🔬 Research Summary by Hidde Fokkema, a PhD student under supervision of Dr. Tim van Erven, working on the topic of mathematically formalizing Explainable AI.
[Original paper by Hidde Fokkema, Damien Garreau, and Tim van Erven]
Overview: Generating counterfactual explanations is a popular method of providing users with an explanation of a decision made by a machine learning model. However, in our paper, we show that providing many users with such an explanation can adversely affect the predictive accuracy of the model. We characterize where this drop in accuracy can happen and show the consequences of possible solutions.
Introduction
As Machine Learning models are increasingly being deployed in many areas, such as finance and healthcare, the need for interpretable machine learning or explanations of predictions has increased. One proposed method of providing explanations is Counterfactual Explanations. This type of explanation gives recourse to the user.
The prototypical example to explain this method is considering a credit loan applicant and a loan provider. The provider might have some automated system in place that rejects or accepts your application based on the information that you provide. If your application gets denied, a counterfactual explanation would be, “If your income would have been $2000 higher and your debt was $5000 lower, your application would have been accepted”. In the last years, many different methods have been proposed that generate such explanations, considering considerations like feasibility, actionability, and effort of the suggested action to be taken.
These kinds of explanations are desirable, but if you investigate the impact of providing such explanations to many applicants, there is a considerable chance that this practice will hurt the predictive power of the automated system! On average more people will default on their credit loans. This is harmful to the loan provider but also hurtful to the applicants. In our paper, we determine when this harmful effect can appear and quantify the impact. We also empirically show that the risk increase will happen in many different scenarios and discuss different ways to strategically protect against this phenomenon, with their possible downsides.

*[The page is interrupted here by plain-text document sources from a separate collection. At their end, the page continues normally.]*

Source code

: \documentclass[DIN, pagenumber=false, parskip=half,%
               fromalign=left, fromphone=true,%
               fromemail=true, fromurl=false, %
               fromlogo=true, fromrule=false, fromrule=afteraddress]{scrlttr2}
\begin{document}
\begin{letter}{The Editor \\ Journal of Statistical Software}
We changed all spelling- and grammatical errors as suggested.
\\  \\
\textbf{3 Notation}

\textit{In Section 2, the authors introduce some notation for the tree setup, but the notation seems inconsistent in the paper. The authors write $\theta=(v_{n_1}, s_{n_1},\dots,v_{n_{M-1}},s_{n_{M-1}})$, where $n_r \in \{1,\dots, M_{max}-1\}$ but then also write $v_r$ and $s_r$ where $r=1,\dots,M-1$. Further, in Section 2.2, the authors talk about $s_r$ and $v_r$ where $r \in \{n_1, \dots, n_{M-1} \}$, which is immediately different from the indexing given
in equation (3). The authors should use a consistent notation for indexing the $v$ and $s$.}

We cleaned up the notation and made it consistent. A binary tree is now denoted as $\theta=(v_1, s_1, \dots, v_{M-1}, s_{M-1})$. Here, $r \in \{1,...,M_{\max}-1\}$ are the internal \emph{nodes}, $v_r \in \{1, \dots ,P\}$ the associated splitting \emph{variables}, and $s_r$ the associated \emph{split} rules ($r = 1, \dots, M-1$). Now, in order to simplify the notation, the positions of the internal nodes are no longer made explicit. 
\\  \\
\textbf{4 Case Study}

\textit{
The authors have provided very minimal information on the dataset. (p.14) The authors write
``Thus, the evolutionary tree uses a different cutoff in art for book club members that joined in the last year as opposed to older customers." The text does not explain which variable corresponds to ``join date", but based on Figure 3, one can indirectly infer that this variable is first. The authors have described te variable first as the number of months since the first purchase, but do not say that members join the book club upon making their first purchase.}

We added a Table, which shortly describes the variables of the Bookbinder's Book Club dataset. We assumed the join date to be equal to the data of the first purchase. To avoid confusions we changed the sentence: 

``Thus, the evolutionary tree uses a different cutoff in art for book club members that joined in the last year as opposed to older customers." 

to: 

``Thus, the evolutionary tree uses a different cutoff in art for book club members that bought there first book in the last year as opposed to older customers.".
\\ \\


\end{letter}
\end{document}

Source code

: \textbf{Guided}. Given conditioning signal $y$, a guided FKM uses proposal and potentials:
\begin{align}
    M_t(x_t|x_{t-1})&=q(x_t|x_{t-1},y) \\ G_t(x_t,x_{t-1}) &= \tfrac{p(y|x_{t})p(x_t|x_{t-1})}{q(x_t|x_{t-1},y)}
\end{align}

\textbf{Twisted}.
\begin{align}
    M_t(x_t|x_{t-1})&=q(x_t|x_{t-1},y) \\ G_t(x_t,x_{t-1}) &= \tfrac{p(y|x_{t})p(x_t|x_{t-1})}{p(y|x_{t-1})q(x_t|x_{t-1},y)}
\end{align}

How recourse can hurt predictive accuracy
Counterfactual Explanations change the data
In our loan applicant example, the loan provider has a model that classifies if an applicant is creditworthy or un-creditworthy. This classifier divides the space of possible applicants into two regions, where on one side of the border, you are deemed creditworthy and on the other side, not. A counterfactual explanation shows you the closest point just over this border whenever you are in the uncreditworthy area. This means that if a large portion of the people on that side get a counterfactual explanation, the distribution of possible applicants will change as they will start moving toward the border. However, the model of the loan provider was constructed assuming the original distribution of applicants!
The impact on accuracy
The observation that providing recourse to many applicants will change the underlying distribution of applicants, leads to the question of what the actual impact of this change is. To answer this question, we need to look at the decision boundary previously mentioned. If a point lies close to the decision boundary, but in the uncreditworthy area, it actually means that the model is quite uncertain about the creditworthiness. If that same point would have been attached to slightly different information, then it would have been classified as creditworthiness. In other words, the model will be wrong more often for points that lie close to the decision boundary than for points that are far away. Normally, this does not cause any problems, since the number of points close to the decision boundary will be small compared to points that are further away. But remember, the counterfactual explanations moved many points closer to the decision boundary! This effect essentially ensures that the model will be less accurate after many applicants receive a counterfactual explanation.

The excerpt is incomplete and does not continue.